**Task requirements**
An exact restatement of all the data is required, with the pictures left out.

**Recorded information**
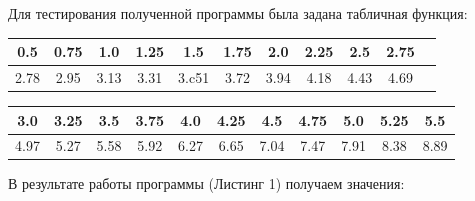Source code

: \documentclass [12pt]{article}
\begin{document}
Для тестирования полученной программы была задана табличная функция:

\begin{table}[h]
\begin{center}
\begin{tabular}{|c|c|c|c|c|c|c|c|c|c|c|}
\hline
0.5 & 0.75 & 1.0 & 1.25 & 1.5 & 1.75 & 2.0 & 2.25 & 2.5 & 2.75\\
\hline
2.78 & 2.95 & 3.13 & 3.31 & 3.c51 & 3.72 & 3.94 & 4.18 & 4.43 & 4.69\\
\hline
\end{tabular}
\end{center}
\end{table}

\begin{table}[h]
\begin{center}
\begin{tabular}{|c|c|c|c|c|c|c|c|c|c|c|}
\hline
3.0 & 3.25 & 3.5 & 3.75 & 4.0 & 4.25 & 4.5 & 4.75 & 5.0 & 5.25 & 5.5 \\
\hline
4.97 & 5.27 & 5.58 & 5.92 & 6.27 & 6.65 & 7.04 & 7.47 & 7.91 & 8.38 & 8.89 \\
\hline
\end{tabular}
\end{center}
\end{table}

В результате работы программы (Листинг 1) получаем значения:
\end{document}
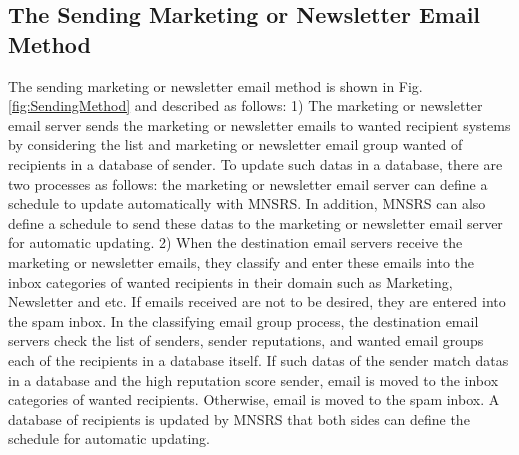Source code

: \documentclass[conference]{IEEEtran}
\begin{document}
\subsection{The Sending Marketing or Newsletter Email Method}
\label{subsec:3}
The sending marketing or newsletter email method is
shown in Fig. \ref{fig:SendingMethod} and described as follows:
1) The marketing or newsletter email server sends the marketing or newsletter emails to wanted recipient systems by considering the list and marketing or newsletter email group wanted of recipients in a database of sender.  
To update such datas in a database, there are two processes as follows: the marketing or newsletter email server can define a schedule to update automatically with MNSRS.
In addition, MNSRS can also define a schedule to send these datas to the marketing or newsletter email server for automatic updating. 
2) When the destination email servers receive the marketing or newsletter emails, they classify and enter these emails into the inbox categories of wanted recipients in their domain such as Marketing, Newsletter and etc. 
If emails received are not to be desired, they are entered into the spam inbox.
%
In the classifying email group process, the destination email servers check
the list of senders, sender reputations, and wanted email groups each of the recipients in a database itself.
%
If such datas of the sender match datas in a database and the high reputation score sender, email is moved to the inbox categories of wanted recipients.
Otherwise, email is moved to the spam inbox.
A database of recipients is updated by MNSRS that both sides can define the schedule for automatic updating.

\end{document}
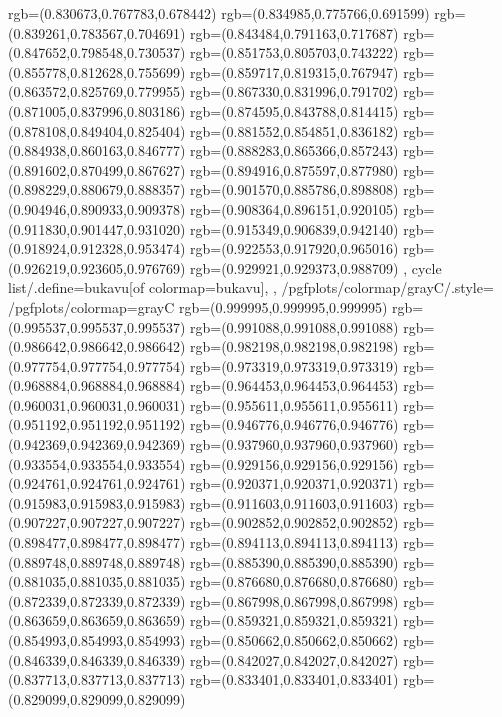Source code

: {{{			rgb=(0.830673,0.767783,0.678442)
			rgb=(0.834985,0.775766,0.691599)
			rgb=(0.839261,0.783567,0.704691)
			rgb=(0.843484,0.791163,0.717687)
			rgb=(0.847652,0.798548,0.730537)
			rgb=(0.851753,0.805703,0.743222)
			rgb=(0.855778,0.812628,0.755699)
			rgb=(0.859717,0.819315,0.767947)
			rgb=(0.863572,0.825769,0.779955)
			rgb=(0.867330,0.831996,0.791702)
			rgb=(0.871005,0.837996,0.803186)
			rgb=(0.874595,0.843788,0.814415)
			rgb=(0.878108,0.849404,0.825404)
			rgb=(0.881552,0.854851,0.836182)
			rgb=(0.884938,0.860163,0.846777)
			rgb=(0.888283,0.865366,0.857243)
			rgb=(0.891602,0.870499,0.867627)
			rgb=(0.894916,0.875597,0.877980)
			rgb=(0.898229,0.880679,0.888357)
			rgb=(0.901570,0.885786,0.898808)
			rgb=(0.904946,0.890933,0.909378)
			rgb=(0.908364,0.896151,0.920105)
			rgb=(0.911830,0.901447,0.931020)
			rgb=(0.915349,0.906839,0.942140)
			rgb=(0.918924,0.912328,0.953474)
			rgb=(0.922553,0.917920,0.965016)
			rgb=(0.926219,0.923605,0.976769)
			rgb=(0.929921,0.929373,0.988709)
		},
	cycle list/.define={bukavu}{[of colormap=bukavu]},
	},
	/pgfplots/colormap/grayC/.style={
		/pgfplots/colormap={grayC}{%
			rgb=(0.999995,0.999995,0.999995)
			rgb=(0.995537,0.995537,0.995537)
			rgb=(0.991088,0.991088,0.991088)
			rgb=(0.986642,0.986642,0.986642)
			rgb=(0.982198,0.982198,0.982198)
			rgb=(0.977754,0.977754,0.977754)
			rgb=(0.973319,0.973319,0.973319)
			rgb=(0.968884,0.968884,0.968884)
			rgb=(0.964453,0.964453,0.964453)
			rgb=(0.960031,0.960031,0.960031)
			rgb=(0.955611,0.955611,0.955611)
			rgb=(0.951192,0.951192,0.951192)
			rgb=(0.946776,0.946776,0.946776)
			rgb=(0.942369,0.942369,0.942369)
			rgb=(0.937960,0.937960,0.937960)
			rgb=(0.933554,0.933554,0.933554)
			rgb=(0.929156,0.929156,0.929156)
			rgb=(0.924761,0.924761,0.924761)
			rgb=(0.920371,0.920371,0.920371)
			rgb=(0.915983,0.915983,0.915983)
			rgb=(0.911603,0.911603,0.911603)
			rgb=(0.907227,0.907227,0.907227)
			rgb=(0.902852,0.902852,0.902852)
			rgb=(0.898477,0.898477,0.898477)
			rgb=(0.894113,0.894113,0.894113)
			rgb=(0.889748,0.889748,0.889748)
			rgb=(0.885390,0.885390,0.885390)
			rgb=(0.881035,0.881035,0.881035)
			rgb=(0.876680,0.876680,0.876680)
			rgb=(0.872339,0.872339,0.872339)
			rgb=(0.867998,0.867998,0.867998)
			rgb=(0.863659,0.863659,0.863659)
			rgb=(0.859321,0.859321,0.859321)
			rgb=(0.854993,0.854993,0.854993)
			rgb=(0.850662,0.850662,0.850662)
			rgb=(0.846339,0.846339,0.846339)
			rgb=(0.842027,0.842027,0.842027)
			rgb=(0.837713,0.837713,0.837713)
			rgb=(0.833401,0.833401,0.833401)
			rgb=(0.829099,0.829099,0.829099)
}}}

**Written response**
Source code

: \documentclass [12pt]{article}
\begin{document}
Для тестирования полученной программы была задана табличная функция:

\begin{table}[h]
\begin{center}
\begin{tabular}{|c|c|c|c|c|c|c|c|c|c|c|}
\hline
0.5 & 0.75 & 1.0 & 1.25 & 1.5 & 1.75 & 2.0 & 2.25 & 2.5 & 2.75\\
\hline
2.78 & 2.95 & 3.13 & 3.31 & 3.c51 & 3.72 & 3.94 & 4.18 & 4.43 & 4.69\\
\hline
\end{tabular}
\end{center}
\end{table}

\begin{table}[h]
\begin{center}
\begin{tabular}{|c|c|c|c|c|c|c|c|c|c|c|}
\hline
3.0 & 3.25 & 3.5 & 3.75 & 4.0 & 4.25 & 4.5 & 4.75 & 5.0 & 5.25 & 5.5 \\
\hline
4.97 & 5.27 & 5.58 & 5.92 & 6.27 & 6.65 & 7.04 & 7.47 & 7.91 & 8.38 & 8.89 \\
\hline
\end{tabular}
\end{center}
\end{table}

В результате работы программы (Листинг 1) получаем значения:
\end{document}
Source code

: \documentclass[conference]{IEEEtran}
\begin{document}
\subsection{The Sending Marketing or Newsletter Email Method}
\label{subsec:3}
The sending marketing or newsletter email method is
shown in Fig. \ref{fig:SendingMethod} and described as follows:
1) The marketing or newsletter email server sends the marketing or newsletter emails to wanted recipient systems by considering the list and marketing or newsletter email group wanted of recipients in a database of sender.  
To update such datas in a database, there are two processes as follows: the marketing or newsletter email server can define a schedule to update automatically with MNSRS.
In addition, MNSRS can also define a schedule to send these datas to the marketing or newsletter email server for automatic updating. 
2) When the destination email servers receive the marketing or newsletter emails, they classify and enter these emails into the inbox categories of wanted recipients in their domain such as Marketing, Newsletter and etc. 
If emails received are not to be desired, they are entered into the spam inbox.
%
In the classifying email group process, the destination email servers check
the list of senders, sender reputations, and wanted email groups each of the recipients in a database itself.
%
If such datas of the sender match datas in a database and the high reputation score sender, email is moved to the inbox categories of wanted recipients.
Otherwise, email is moved to the spam inbox.
A database of recipients is updated by MNSRS that both sides can define the schedule for automatic updating.

\end{document}
Source code

: {{{			rgb=(0.830673,0.767783,0.678442)
			rgb=(0.834985,0.775766,0.691599)
			rgb=(0.839261,0.783567,0.704691)
			rgb=(0.843484,0.791163,0.717687)
			rgb=(0.847652,0.798548,0.730537)
			rgb=(0.851753,0.805703,0.743222)
			rgb=(0.855778,0.812628,0.755699)
			rgb=(0.859717,0.819315,0.767947)
			rgb=(0.863572,0.825769,0.779955)
			rgb=(0.867330,0.831996,0.791702)
			rgb=(0.871005,0.837996,0.803186)
			rgb=(0.874595,0.843788,0.814415)
			rgb=(0.878108,0.849404,0.825404)
			rgb=(0.881552,0.854851,0.836182)
			rgb=(0.884938,0.860163,0.846777)
			rgb=(0.888283,0.865366,0.857243)
			rgb=(0.891602,0.870499,0.867627)
			rgb=(0.894916,0.875597,0.877980)
			rgb=(0.898229,0.880679,0.888357)
			rgb=(0.901570,0.885786,0.898808)
			rgb=(0.904946,0.890933,0.909378)
			rgb=(0.908364,0.896151,0.920105)
			rgb=(0.911830,0.901447,0.931020)
			rgb=(0.915349,0.906839,0.942140)
			rgb=(0.918924,0.912328,0.953474)
			rgb=(0.922553,0.917920,0.965016)
			rgb=(0.926219,0.923605,0.976769)
			rgb=(0.929921,0.929373,0.988709)
		},
	cycle list/.define={bukavu}{[of colormap=bukavu]},
	},
	/pgfplots/colormap/grayC/.style={
		/pgfplots/colormap={grayC}{%
			rgb=(0.999995,0.999995,0.999995)
			rgb=(0.995537,0.995537,0.995537)
			rgb=(0.991088,0.991088,0.991088)
			rgb=(0.986642,0.986642,0.986642)
			rgb=(0.982198,0.982198,0.982198)
			rgb=(0.977754,0.977754,0.977754)
			rgb=(0.973319,0.973319,0.973319)
			rgb=(0.968884,0.968884,0.968884)
			rgb=(0.964453,0.964453,0.964453)
			rgb=(0.960031,0.960031,0.960031)
			rgb=(0.955611,0.955611,0.955611)
			rgb=(0.951192,0.951192,0.951192)
			rgb=(0.946776,0.946776,0.946776)
			rgb=(0.942369,0.942369,0.942369)
			rgb=(0.937960,0.937960,0.937960)
			rgb=(0.933554,0.933554,0.933554)
			rgb=(0.929156,0.929156,0.929156)
			rgb=(0.924761,0.924761,0.924761)
			rgb=(0.920371,0.920371,0.920371)
			rgb=(0.915983,0.915983,0.915983)
			rgb=(0.911603,0.911603,0.911603)
			rgb=(0.907227,0.907227,0.907227)
			rgb=(0.902852,0.902852,0.902852)
			rgb=(0.898477,0.898477,0.898477)
			rgb=(0.894113,0.894113,0.894113)
			rgb=(0.889748,0.889748,0.889748)
			rgb=(0.885390,0.885390,0.885390)
			rgb=(0.881035,0.881035,0.881035)
			rgb=(0.876680,0.876680,0.876680)
			rgb=(0.872339,0.872339,0.872339)
			rgb=(0.867998,0.867998,0.867998)
			rgb=(0.863659,0.863659,0.863659)
			rgb=(0.859321,0.859321,0.859321)
			rgb=(0.854993,0.854993,0.854993)
			rgb=(0.850662,0.850662,0.850662)
			rgb=(0.846339,0.846339,0.846339)
			rgb=(0.842027,0.842027,0.842027)
			rgb=(0.837713,0.837713,0.837713)
			rgb=(0.833401,0.833401,0.833401)
			rgb=(0.829099,0.829099,0.829099)
}}}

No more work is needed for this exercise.